Training Configuration

This documentation explains how to configure arguments for the training process. Several pre-defined training examples using specific algorithms can be found in the example_train/algorithm directory. These examples can serve as a reference for creating a new training configuration based on your requirements.

GOPS use the argparse package to pass and parse arguments. These arguments will be passed to init_args() function in gops/utils/init_args.py to create corresponding components such like samplers or algorithms.

Important

Please note that certain arguments are interdependent, and modifying them separately may result in errors or inaccurate results. Please read this documentation carefully before making any change.

Environment Variables

OMP_NUM_THREADS : This environment variable controls the number of threads used by each process when using the ray package for parallel computing. The default value is 1.

User Parameters

Key parameters in user level:

env_id (str): ID of the environment
algorithm (str): name of the reinforcement learning algorithm to use
enable_cuda (bool): whether to use CUDA for computation
seed (int): (Optional): assign the global seed for training, using a random value by default

Environment Parameters

Basic and extra parameters for environment.

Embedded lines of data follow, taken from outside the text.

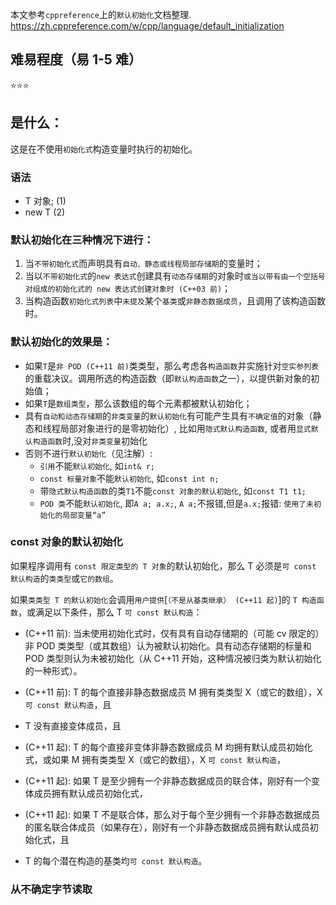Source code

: 本文参考`cppreference`上的`默认初始化`文档整理.
https://zh.cppreference.com/w/cpp/language/default_initialization

## 难易程度（易 1-5 难）

⭐⭐⭐

## 是什么：

这是在不使用`初始化式`构造变量时执行的初始化。

### 语法

- T 对象; (1)
- new T (2)

### 默认初始化在三种情况下进行：

1. 当`不带初始化式`而声明具有`自动、静态或线程局部存储期`的变量时；
2. 当以`不带初始化式`的`new 表达式`创建具有`动态存储期`的对象时`或当以带有由一个空括号对组成的初始化式的 new 表达式创建对象时 (C++03 前)`；
3. 当构造函数`初始化式列表`中`未提及`某个`基类`或`非静态数据成员`，且调用了该构造函数时。

### 默认初始化的效果是：

- 如果`T`是`非 POD (C++11 前)`类类型，那么考虑各`构造函数`并实施针对`空实参列表`的重载决议。调用所选的构造函数（即`默认构造函数`之一），以提供新对象的初始值；
- 如果`T`是`数组类型`，那么该数组的每个元素都被默认初始化；
- 具有`自动和动态存储期`的`非类变量`的`默认初始化`有可能产生具有`不确定值`的对象（静态和线程局部对象进行的是零初始化）, 比如用`隐式默认构造函数`, 或者用`显式默认构造函数`时,没对`非类变量`初始化
- 否则不进行`默认初始化`（见注解）:
  - `引用`不能`默认初始化`, 如`int& r;`
  - `const 标量对象`不能`默认初始化`, 如`const int n;`
  - 带`隐式默认构造函数`的类`T1`不能`const 对象的默认初始化`, 如`const T1 t1;`
  - `POD 类`不能`默认初始化`, 即`A a; a.x;`, `A a;`不报错,但是`a.x;`报错: `使用了未初始化的局部变量“a”`

### const 对象的默认初始化

如果程序调用有 `const 限定类型的 T 对象`的默认初始化，那么 T 必须是`可 const 默认构造`的`类类型`或`它的数组`。

如果`类类型 T 的默认初始化`会调用`用户提供`[`（不是从基类继承） (C++11 起)`]的 `T 构造函数`，或满足以下条件，那么 T `可 const 默认构造`：

- (C++11 前): 当未使用初始化式时，仅有具有自动存储期的（可能 cv 限定的）非 POD 类类型（或其数组）认为被默认初始化。具有动态存储期的标量和 POD 类型则认为未被初始化（从 C++11 开始，这种情况被归类为默认初始化的一种形式）。

- (C++11 前): T 的每个直接非静态数据成员 M 拥有类类型 X（或它的数组），X `可 const 默认构造`，且
- T 没有直接变体成员，且

- (C++11 起): T 的每个直接非变体非静态数据成员 M 均拥有默认成员初始化式，或如果 M 拥有类类型 X（或它的数组），X `可 const 默认构造`，
- (C++11 起): 如果 T 是至少拥有一个非静态数据成员的联合体，刚好有一个变体成员拥有默认成员初始化式，
- (C++11 起): 如果 T 不是联合体，那么对于每个至少拥有一个非静态数据成员的匿名联合体成员（如果存在），刚好有一个非静态数据成员拥有默认成员初始化式，且

- T 的每个潜在构造的基类均`可 const 默认构造`。

### 从不确定字节读取
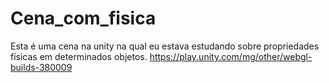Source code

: # Cena_com_fisica
 Esta é uma cena na unity na qual eu estava estudando sobre propriedades físicas em determinados objetos.
 https://play.unity.com/mg/other/webgl-builds-380009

action_type (str): type of environment action: ‘continu’ or ‘discret’
is_render (bool): whether render the env when evaluation

Note

To standardize different types of environments, GOPS uses some additional environment wrappers by default. You can also add or remove specific wrappers by configuring the corresponding parameters here. Refer to Environment Wrapping Utils for more information.

Note

Some environments may require extra parameters, which should be added here.

Approximate Function Parameters

Basic and extra parameters for value and policy function.

value_func_name (str): value function structure, depended on the used algorithm: StateValue, ActionValue, ActionValueDis, ActionValueDistri
value_func_type (str): type of value function, depended on the used algorithm: MLP, CNN, CNN_SHARED, RNN, POLY, GAUSS
policy_func_name (str): policy function structure, depended on the used algorithm: None, DetermPolicy, FiniteHorizonPolicy, StochaPolicy
policy_func_type (str): type of policy function, depended on the used algorithm: MLP, CNN, CNN_SHARED, RNN, POLY, GAUSS
policy_act_distribution (str): type of distribution for policy actions: default, TanGaussDistribution, GaussDistribution

Note

Please note that some arguments are interdependent. Changing them separately may cause errors or incorrect results.

There are three main ways to check for such errors.

You can check the init_args() function in gops/utils/init_args.py as all arguments are passed here to create corresponding components.
For each type of function, you can find the complete configuration in gops/appfunc.
Different choices of the function type require specific parameters to be set. Details can be found in the get_appfunc_dict function in gops/utils/common_utils.

For example, if the function type is MLP or RNN, the following parameters need to be set:

hidden_sizes (list): size of hidden layers in value or policy function.
hidden_activation (str): activation function for hidden layers in value or policy function: relu, gelu, elu, selu, sigmoid, tanh
output_activation (str): activation function for output in value or policy function: linear, tanh

RL Algorithm Parameters

Basic and extra parameters for algorithm.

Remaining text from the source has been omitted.